The Soft Pink Truth: Do You Want New Wave Or Do You Want The Soft Pink Truth?

The Soft Pink Truth: Do You Want New Wave Or Do You Want The Soft Pink Truth?

The "soft pink truth" behind Drew Daniel's Matmos side project has always been more than a little psychosexual in nature. On the group's 2003 debut Do You Party?, it lurked in excitedly sleazy party jams like "Big Booty Bitches" and "Gender Studies," both of which drank from the veins of disco's sexy circulation. On the new Do You Want New Wave Or Do You Want The Soft Pink Truth?, the truth comes by way of songs about the clap and Jesus (who, by Daniel's estimation, was "a cock-sucking Jew from Galilee… just like me.")

Such a decree might surprise fans of Matmos, a cerebral electronic-music duo whose interaction with the body has been limited to the surgical sounds sampled on A Chance To Cut Is A Chance To Cure. It proves even more surprising, though, on an album self-described as "A Comparative Analysis Of Ideological Positions In English Punk Rock And American Hardcore Songwriting." The conceptually tilted liner notes scream Matmos, but the sleek beats and slanted funkiness of Do You Want are pure Soft Pink Truth.
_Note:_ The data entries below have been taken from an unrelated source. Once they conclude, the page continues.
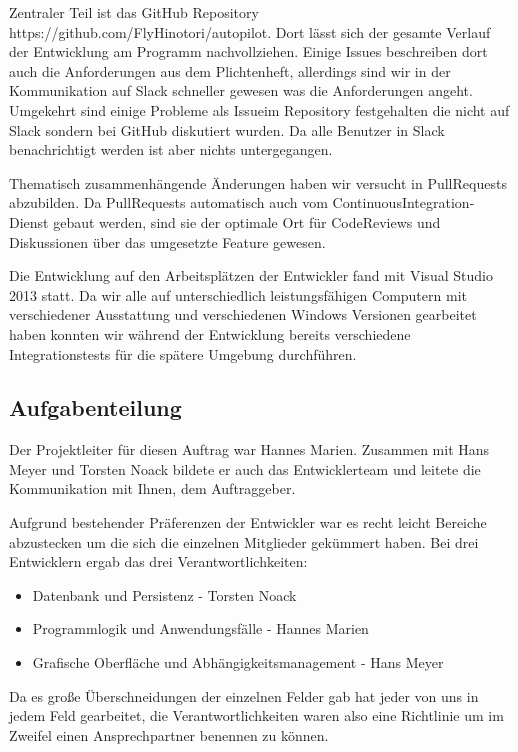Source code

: \documentclass[12pt]{article}
\begin{document}
Zentraler Teil ist das GitHub Repository https://github.com/FlyHinotori/autopilot. Dort lässt sich der gesamte Verlauf der Entwicklung am Programm nachvollziehen. Einige Issues beschreiben dort auch die Anforderungen aus dem Plichtenheft, allerdings sind wir in der Kommunikation auf Slack schneller gewesen was die Anforderungen angeht. Umgekehrt sind einige Probleme als Issueim Repository festgehalten die nicht auf Slack sondern bei GitHub diskutiert wurden. Da alle Benutzer in Slack benachrichtigt werden ist aber nichts untergegangen.
\newline

Thematisch zusammenhängende Änderungen haben wir versucht in PullRequests abzubilden. Da PullRequests automatisch auch vom ContinuousIntegration-Dienst gebaut werden, sind sie der optimale Ort für CodeReviews und Diskussionen über das umgesetzte Feature gewesen.
\newline

Die Entwicklung auf den Arbeitsplätzen der Entwickler fand mit Visual Studio 2013 statt. Da wir alle auf unterschiedlich leistungsfähigen Computern mit verschiedener Ausstattung und verschiedenen Windows Versionen gearbeitet haben konnten wir während der Entwicklung bereits verschiedene Integrationstests für die spätere Umgebung durchführen.

\subsection{Aufgabenteilung}

Der Projektleiter für diesen Auftrag war Hannes Marien. Zusammen mit Hans Meyer und Torsten Noack bildete er auch das Entwicklerteam und leitete die Kommunikation mit Ihnen, dem Auftraggeber.
\newline

Aufgrund bestehender Präferenzen der Entwickler war es recht leicht Bereiche abzustecken um die sich die einzelnen Mitglieder gekümmert haben. Bei drei Entwicklern ergab das drei Verantwortlichkeiten: 

\begin{itemize}
  \item Datenbank und Persistenz - Torsten Noack
  \item Programmlogik und Anwendungsfälle - Hannes Marien
  \item Grafische Oberfläche und Abhängigkeitsmanagement - Hans Meyer
\end{itemize}

Da es große Überschneidungen der einzelnen Felder gab hat jeder von uns in jedem Feld gearbeitet, die Verantwortlichkeiten waren also eine Richtlinie um im Zweifel einen Ansprechpartner benennen zu können.
\newline
\end{document}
None of the new album reaches the gaudy peaks of Do You Party?, but it bumps just as well through subtle atmospheres and strange detours. The detours lie in the source material: All the songs here are covers of old punk acts like Crass, Die Kreuzen, Minor Threat, Swell Maps, and Angry Samoans. Some remain faithful to frustrated punk moods, while others take a sidelong leer at the interlaced messages. In "Out Of Step," Minor Threat's "don't drink, don't smoke, don't fuck" sentiment sounds dubiously upheld against a backdrop of sensual electro lurch. The same goes for the "quasi-parodic hate speech" in Angry Samoans' "Homo-Sexual," which traffics in noisy dance clack tightened to its breaking point. Tracks like "Media Friend/Vampire State Building" (written by the London hardcore band Rudimentary Peni) stand as highlights simply by letting grooves run their course unfettered, but Do You Want shows The Soft Pink Truth thinking through those grooves while also heeding their call.